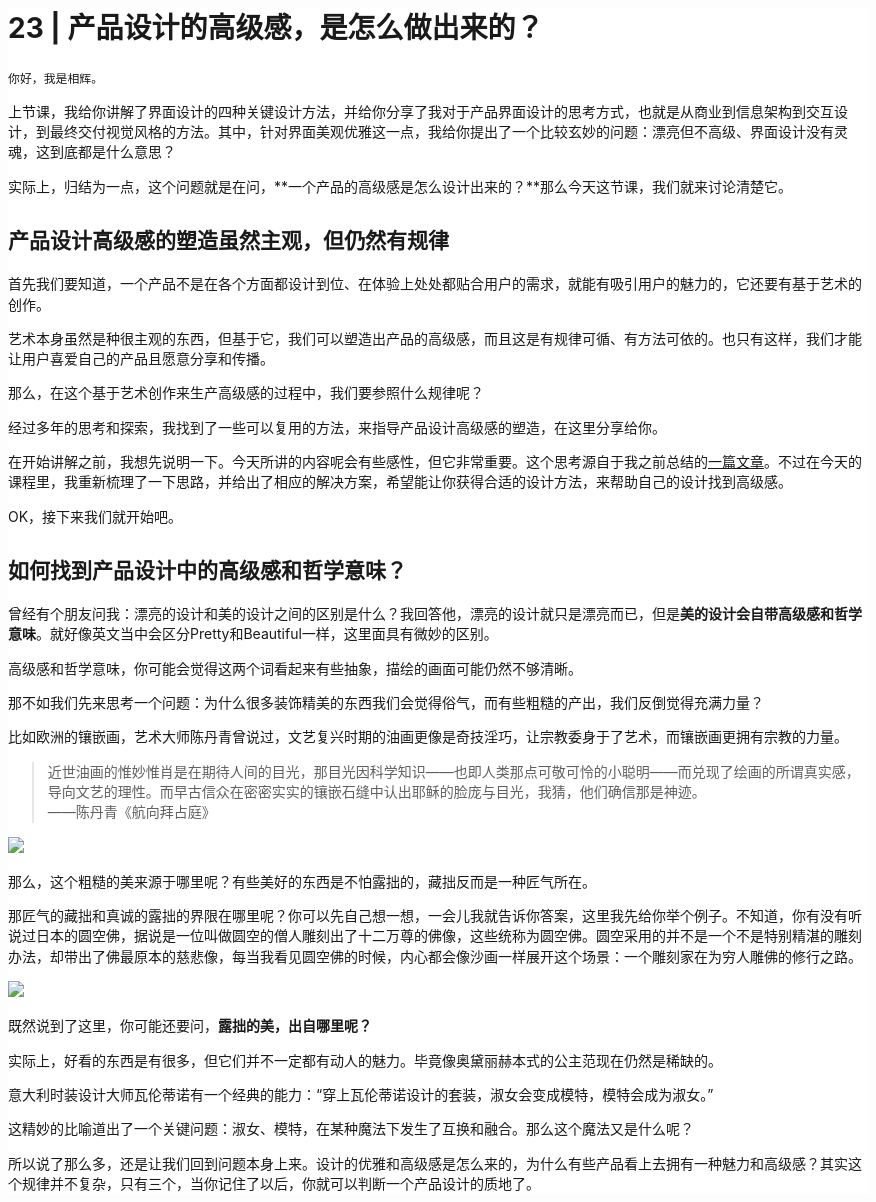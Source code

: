 # 23 | 产品设计的高级感，是怎么做出来的？

    你好，我是相辉。

上节课，我给你讲解了界面设计的四种关键设计方法，并给你分享了我对于产品界面设计的思考方式，也就是从商业到信息架构到交互设计，到最终交付视觉风格的方法。其中，针对界面美观优雅这一点，我给你提出了一个比较玄妙的问题：漂亮但不高级、界面设计没有灵魂，这到底都是什么意思？

实际上，归结为一点，这个问题就是在问，**一个产品的高级感是怎么设计出来的？**那么今天这节课，我们就来讨论清楚它。

## 产品设计高级感的塑造虽然主观，但仍然有规律

首先我们要知道，一个产品不是在各个方面都设计到位、在体验上处处都贴合用户的需求，就能有吸引用户的魅力的，它还要有基于艺术的创作。

艺术本身虽然是种很主观的东西，但基于它，我们可以塑造出产品的高级感，而且这是有规律可循、有方法可依的。也只有这样，我们才能让用户喜爱自己的产品且愿意分享和传播。

那么，在这个基于艺术创作来生产高级感的过程中，我们要参照什么规律呢？

经过多年的思考和探索，我找到了一些可以复用的方法，来指导产品设计高级感的塑造，在这里分享给你。

在开始讲解之前，我想先说明一下。今天所讲的内容呢会有些感性，但它非常重要。这个思考源自于我之前总结的[一篇文章](https://mp.weixin.qq.com/s/rcEs0eTvaj-jLs2sxFtnhA)。不过在今天的课程里，我重新梳理了一下思路，并给出了相应的解决方案，希望能让你获得合适的设计方法，来帮助自己的设计找到高级感。

OK，接下来我们就开始吧。

## 如何找到产品设计中的高级感和哲学意味？

曾经有个朋友问我：漂亮的设计和美的设计之间的区别是什么？我回答他，漂亮的设计就只是漂亮而已，但是**美的设计会自带高级感和哲学意味**。就好像英文当中会区分Pretty和Beautiful一样，这里面具有微妙的区别。

高级感和哲学意味，你可能会觉得这两个词看起来有些抽象，描绘的画面可能仍然不够清晰。

那不如我们先来思考一个问题：为什么很多装饰精美的东西我们会觉得俗气，而有些粗糙的产出，我们反倒觉得充满力量？

比如欧洲的镶嵌画，艺术大师陈丹青曾说过，文艺复兴时期的油画更像是奇技淫巧，让宗教委身于了艺术，而镶嵌画更拥有宗教的力量。

> 近世油画的惟妙惟肖是在期待人间的目光，那目光因科学知识——也即人类那点可敬可怜的小聪明——而兑现了绘画的所谓真实感，导向文艺的理性。而早古信众在密密实实的镶嵌石缝中认出耶稣的脸庞与目光，我猜，他们确信那是神迹。  
> ——陈丹青《航向拜占庭》

![](https://static001.geekbang.org/resource/image/19/f3/19f19820fb925d4943694154169493f3.jpg)

那么，这个粗糙的美来源于哪里呢？有些美好的东西是不怕露拙的，藏拙反而是一种匠气所在。

那匠气的藏拙和真诚的露拙的界限在哪里呢？你可以先自己想一想，一会儿我就告诉你答案，这里我先给你举个例子。不知道，你有没有听说过日本的圆空佛，据说是一位叫做圆空的僧人雕刻出了十二万尊的佛像，这些统称为圆空佛。圆空采用的并不是一个不是特别精湛的雕刻办法，却带出了佛最原本的慈悲像，每当我看见圆空佛的时候，内心都会像沙画一样展开这个场景：一个雕刻家在为穷人雕佛的修行之路。

![](https://static001.geekbang.org/resource/image/db/08/db37fe159e9f9ae4f4c79de24801b008.jpg)

既然说到了这里，你可能还要问，**露拙的美，出自哪里呢？**

实际上，好看的东西是有很多，但它们并不一定都有动人的魅力。毕竟像奥黛丽赫本式的公主范现在仍然是稀缺的。

意大利时装设计大师瓦伦蒂诺有一个经典的能力：“穿上瓦伦蒂诺设计的套装，淑女会变成模特，模特会成为淑女。”

这精妙的比喻道出了一个关键问题：淑女、模特，在某种魔法下发生了互换和融合。那么这个魔法又是什么呢？

所以说了那么多，还是让我们回到问题本身上来。设计的优雅和高级感是怎么来的，为什么有些产品看上去拥有一种魅力和高级感？其实这个规律并不复杂，只有三个，当你记住了以后，你就可以判断一个产品设计的质地了。
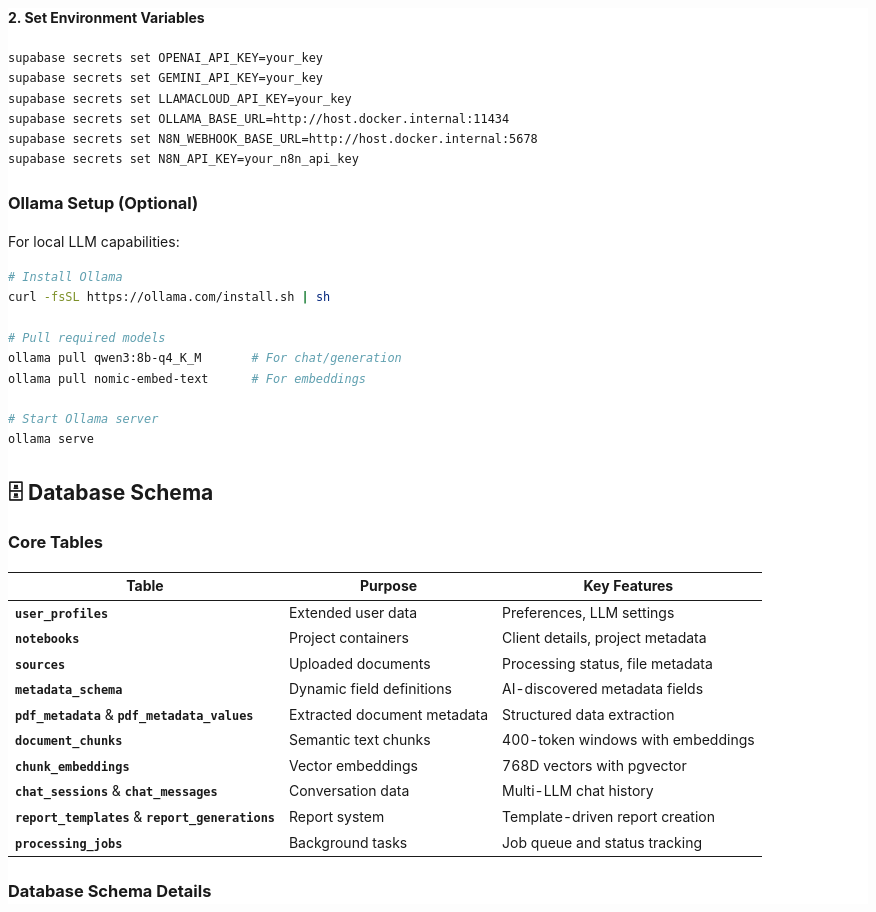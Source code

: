 #### 2. **Set Environment Variables**
```bash
supabase secrets set OPENAI_API_KEY=your_key
supabase secrets set GEMINI_API_KEY=your_key
supabase secrets set LLAMACLOUD_API_KEY=your_key
supabase secrets set OLLAMA_BASE_URL=http://host.docker.internal:11434
supabase secrets set N8N_WEBHOOK_BASE_URL=http://host.docker.internal:5678
supabase secrets set N8N_API_KEY=your_n8n_api_key
```

### Ollama Setup (Optional)

For local LLM capabilities:

```bash
# Install Ollama
curl -fsSL https://ollama.com/install.sh | sh

# Pull required models
ollama pull qwen3:8b-q4_K_M       # For chat/generation
ollama pull nomic-embed-text      # For embeddings

# Start Ollama server
ollama serve
```

## 🗄️ Database Schema

### Core Tables

| Table | Purpose | Key Features |
|-------|---------|--------------|
| **`user_profiles`** | Extended user data | Preferences, LLM settings |
| **`notebooks`** | Project containers | Client details, project metadata |
| **`sources`** | Uploaded documents | Processing status, file metadata |
| **`metadata_schema`** | Dynamic field definitions | AI-discovered metadata fields |
| **`pdf_metadata`** & **`pdf_metadata_values`** | Extracted document metadata | Structured data extraction |
| **`document_chunks`** | Semantic text chunks | 400-token windows with embeddings |
| **`chunk_embeddings`** | Vector embeddings | 768D vectors with pgvector |
| **`chat_sessions`** & **`chat_messages`** | Conversation data | Multi-LLM chat history |
| **`report_templates`** & **`report_generations`** | Report system | Template-driven report creation |
| **`processing_jobs`** | Background tasks | Job queue and status tracking |

### Database Schema Details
....................
[Task requirements] Leave the images behind and write out every entry exactly.

[Answer box]
Source code

: # 23 | 产品设计的高级感，是怎么做出来的？

    你好，我是相辉。

上节课，我给你讲解了界面设计的四种关键设计方法，并给你分享了我对于产品界面设计的思考方式，也就是从商业到信息架构到交互设计，到最终交付视觉风格的方法。其中，针对界面美观优雅这一点，我给你提出了一个比较玄妙的问题：漂亮但不高级、界面设计没有灵魂，这到底都是什么意思？

实际上，归结为一点，这个问题就是在问，**一个产品的高级感是怎么设计出来的？**那么今天这节课，我们就来讨论清楚它。

## 产品设计高级感的塑造虽然主观，但仍然有规律

首先我们要知道，一个产品不是在各个方面都设计到位、在体验上处处都贴合用户的需求，就能有吸引用户的魅力的，它还要有基于艺术的创作。

艺术本身虽然是种很主观的东西，但基于它，我们可以塑造出产品的高级感，而且这是有规律可循、有方法可依的。也只有这样，我们才能让用户喜爱自己的产品且愿意分享和传播。

那么，在这个基于艺术创作来生产高级感的过程中，我们要参照什么规律呢？

经过多年的思考和探索，我找到了一些可以复用的方法，来指导产品设计高级感的塑造，在这里分享给你。

在开始讲解之前，我想先说明一下。今天所讲的内容呢会有些感性，但它非常重要。这个思考源自于我之前总结的[一篇文章](https://mp.weixin.qq.com/s/rcEs0eTvaj-jLs2sxFtnhA)。不过在今天的课程里，我重新梳理了一下思路，并给出了相应的解决方案，希望能让你获得合适的设计方法，来帮助自己的设计找到高级感。

OK，接下来我们就开始吧。

## 如何找到产品设计中的高级感和哲学意味？

曾经有个朋友问我：漂亮的设计和美的设计之间的区别是什么？我回答他，漂亮的设计就只是漂亮而已，但是**美的设计会自带高级感和哲学意味**。就好像英文当中会区分Pretty和Beautiful一样，这里面具有微妙的区别。

高级感和哲学意味，你可能会觉得这两个词看起来有些抽象，描绘的画面可能仍然不够清晰。

那不如我们先来思考一个问题：为什么很多装饰精美的东西我们会觉得俗气，而有些粗糙的产出，我们反倒觉得充满力量？

比如欧洲的镶嵌画，艺术大师陈丹青曾说过，文艺复兴时期的油画更像是奇技淫巧，让宗教委身于了艺术，而镶嵌画更拥有宗教的力量。

> 近世油画的惟妙惟肖是在期待人间的目光，那目光因科学知识——也即人类那点可敬可怜的小聪明——而兑现了绘画的所谓真实感，导向文艺的理性。而早古信众在密密实实的镶嵌石缝中认出耶稣的脸庞与目光，我猜，他们确信那是神迹。  
> ——陈丹青《航向拜占庭》

![](https://static001.geekbang.org/resource/image/19/f3/19f19820fb925d4943694154169493f3.jpg)

那么，这个粗糙的美来源于哪里呢？有些美好的东西是不怕露拙的，藏拙反而是一种匠气所在。

那匠气的藏拙和真诚的露拙的界限在哪里呢？你可以先自己想一想，一会儿我就告诉你答案，这里我先给你举个例子。不知道，你有没有听说过日本的圆空佛，据说是一位叫做圆空的僧人雕刻出了十二万尊的佛像，这些统称为圆空佛。圆空采用的并不是一个不是特别精湛的雕刻办法，却带出了佛最原本的慈悲像，每当我看见圆空佛的时候，内心都会像沙画一样展开这个场景：一个雕刻家在为穷人雕佛的修行之路。

![](https://static001.geekbang.org/resource/image/db/08/db37fe159e9f9ae4f4c79de24801b008.jpg)

既然说到了这里，你可能还要问，**露拙的美，出自哪里呢？**

实际上，好看的东西是有很多，但它们并不一定都有动人的魅力。毕竟像奥黛丽赫本式的公主范现在仍然是稀缺的。

意大利时装设计大师瓦伦蒂诺有一个经典的能力：“穿上瓦伦蒂诺设计的套装，淑女会变成模特，模特会成为淑女。”

这精妙的比喻道出了一个关键问题：淑女、模特，在某种魔法下发生了互换和融合。那么这个魔法又是什么呢？

所以说了那么多，还是让我们回到问题本身上来。设计的优雅和高级感是怎么来的，为什么有些产品看上去拥有一种魅力和高级感？其实这个规律并不复杂，只有三个，当你记住了以后，你就可以判断一个产品设计的质地了。
Source code

: #### 2. **Set Environment Variables**
```bash
supabase secrets set OPENAI_API_KEY=your_key
supabase secrets set GEMINI_API_KEY=your_key
supabase secrets set LLAMACLOUD_API_KEY=your_key
supabase secrets set OLLAMA_BASE_URL=http://host.docker.internal:11434
supabase secrets set N8N_WEBHOOK_BASE_URL=http://host.docker.internal:5678
supabase secrets set N8N_API_KEY=your_n8n_api_key
```

### Ollama Setup (Optional)

For local LLM capabilities:

```bash
# Install Ollama
curl -fsSL https://ollama.com/install.sh | sh

# Pull required models
ollama pull qwen3:8b-q4_K_M       # For chat/generation
ollama pull nomic-embed-text      # For embeddings

# Start Ollama server
ollama serve
```

## 🗄️ Database Schema

### Core Tables

| Table | Purpose | Key Features |
|-------|---------|--------------|
| **`user_profiles`** | Extended user data | Preferences, LLM settings |
| **`notebooks`** | Project containers | Client details, project metadata |
| **`sources`** | Uploaded documents | Processing status, file metadata |
| **`metadata_schema`** | Dynamic field definitions | AI-discovered metadata fields |
| **`pdf_metadata`** & **`pdf_metadata_values`** | Extracted document metadata | Structured data extraction |
| **`document_chunks`** | Semantic text chunks | 400-token windows with embeddings |
| **`chunk_embeddings`** | Vector embeddings | 768D vectors with pgvector |
| **`chat_sessions`** & **`chat_messages`** | Conversation data | Multi-LLM chat history |
| **`report_templates`** & **`report_generations`** | Report system | Template-driven report creation |
| **`processing_jobs`** | Background tasks | Job queue and status tracking |

### Database Schema Details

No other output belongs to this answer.